Raspberry Pi

It's intriguing, and promising, but I don't think console related unless someone creates a console out of it. If it runs OnLive, it could be a stellar little home device (although someone will need to make a case for it ;))
 
It's intriguing, and promising, but I don't think console related unless someone creates a console out of it. If it runs OnLive, it could be a stellar little home device (although someone will need to make a case for it ;))

The best idea I heard to solve that little problem is to simply make a case out of lego. :)
 
It's intriguing, and promising, but I don't think console related unless someone creates a console out of it.
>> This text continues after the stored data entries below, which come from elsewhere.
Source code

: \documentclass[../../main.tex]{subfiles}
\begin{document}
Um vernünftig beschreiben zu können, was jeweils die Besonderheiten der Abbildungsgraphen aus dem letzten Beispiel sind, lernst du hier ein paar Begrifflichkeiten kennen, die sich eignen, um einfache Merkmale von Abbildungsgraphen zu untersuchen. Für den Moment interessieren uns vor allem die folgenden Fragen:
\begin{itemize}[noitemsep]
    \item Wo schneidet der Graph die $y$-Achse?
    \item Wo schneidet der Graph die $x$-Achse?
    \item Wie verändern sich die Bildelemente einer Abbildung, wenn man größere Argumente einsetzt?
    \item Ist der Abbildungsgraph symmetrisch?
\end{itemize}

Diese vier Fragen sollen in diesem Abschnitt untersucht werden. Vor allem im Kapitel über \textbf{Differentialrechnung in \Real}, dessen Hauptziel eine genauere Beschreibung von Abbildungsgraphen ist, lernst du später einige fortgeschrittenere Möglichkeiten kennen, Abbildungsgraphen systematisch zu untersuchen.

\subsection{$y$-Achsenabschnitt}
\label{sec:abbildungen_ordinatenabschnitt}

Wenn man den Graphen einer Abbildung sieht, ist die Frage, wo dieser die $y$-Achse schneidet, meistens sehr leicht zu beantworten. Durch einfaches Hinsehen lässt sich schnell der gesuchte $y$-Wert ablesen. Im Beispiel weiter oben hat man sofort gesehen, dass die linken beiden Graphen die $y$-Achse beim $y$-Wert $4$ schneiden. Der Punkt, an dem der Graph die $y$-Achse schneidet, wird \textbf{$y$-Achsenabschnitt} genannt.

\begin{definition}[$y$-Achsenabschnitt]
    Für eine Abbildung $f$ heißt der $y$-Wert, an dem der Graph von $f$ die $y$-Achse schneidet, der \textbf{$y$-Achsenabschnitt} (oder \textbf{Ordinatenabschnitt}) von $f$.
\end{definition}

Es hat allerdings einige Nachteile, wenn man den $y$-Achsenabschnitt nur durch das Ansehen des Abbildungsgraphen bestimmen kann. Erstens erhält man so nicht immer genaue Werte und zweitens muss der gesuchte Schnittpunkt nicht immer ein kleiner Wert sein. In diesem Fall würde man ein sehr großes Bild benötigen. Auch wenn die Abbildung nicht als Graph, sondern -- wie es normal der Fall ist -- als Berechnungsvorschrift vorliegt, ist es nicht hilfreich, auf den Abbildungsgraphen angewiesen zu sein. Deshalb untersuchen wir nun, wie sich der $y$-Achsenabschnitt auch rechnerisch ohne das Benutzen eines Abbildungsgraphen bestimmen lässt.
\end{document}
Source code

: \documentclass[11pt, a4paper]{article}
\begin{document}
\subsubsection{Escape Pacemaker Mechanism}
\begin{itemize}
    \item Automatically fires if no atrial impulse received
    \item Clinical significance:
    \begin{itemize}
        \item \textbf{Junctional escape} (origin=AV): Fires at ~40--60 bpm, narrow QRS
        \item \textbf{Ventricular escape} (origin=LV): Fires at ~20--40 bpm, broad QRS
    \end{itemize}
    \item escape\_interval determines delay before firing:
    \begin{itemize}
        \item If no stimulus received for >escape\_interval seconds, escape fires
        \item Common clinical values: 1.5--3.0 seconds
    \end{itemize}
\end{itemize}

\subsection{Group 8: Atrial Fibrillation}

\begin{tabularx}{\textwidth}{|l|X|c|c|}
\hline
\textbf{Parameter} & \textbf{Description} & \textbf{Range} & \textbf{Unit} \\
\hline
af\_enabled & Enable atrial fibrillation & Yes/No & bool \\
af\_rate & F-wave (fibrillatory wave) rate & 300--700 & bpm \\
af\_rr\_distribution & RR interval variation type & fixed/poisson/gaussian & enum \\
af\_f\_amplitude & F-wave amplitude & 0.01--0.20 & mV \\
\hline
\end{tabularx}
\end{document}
If it runs OnLive, it could be a stellar little home device (although someone will need to make a case for it ;))

The naked versions are the prototype/engineering samples. The finished thing will probably be like a fat USB stick (like one of those USB TV things).
 
Should be transparent, for educational purposes. I'm mostly worried about control option standardisation. Who wants to make something for mouse & keyboard these days? ;)

Performance at 2x iPhone 4S is good enough to make it interesting without OnLive, but it could be a good basis for it. Doesn't match the device spirit much though. ;)
 
OnLive doesn't match the device spirit, but there's no choice but to close this thread or at least move it to the PC section if the discussion isn't console related. ;)
 
Should be transparent, for educational purposes. I'm mostly worried about control option standardisation. Who wants to make something for mouse & keyboard these days? ;)

Performance at 2x iPhone 4S is good enough to make it interesting without OnLive, but it could be a good basis for it. Doesn't match the device spirit much though. ;)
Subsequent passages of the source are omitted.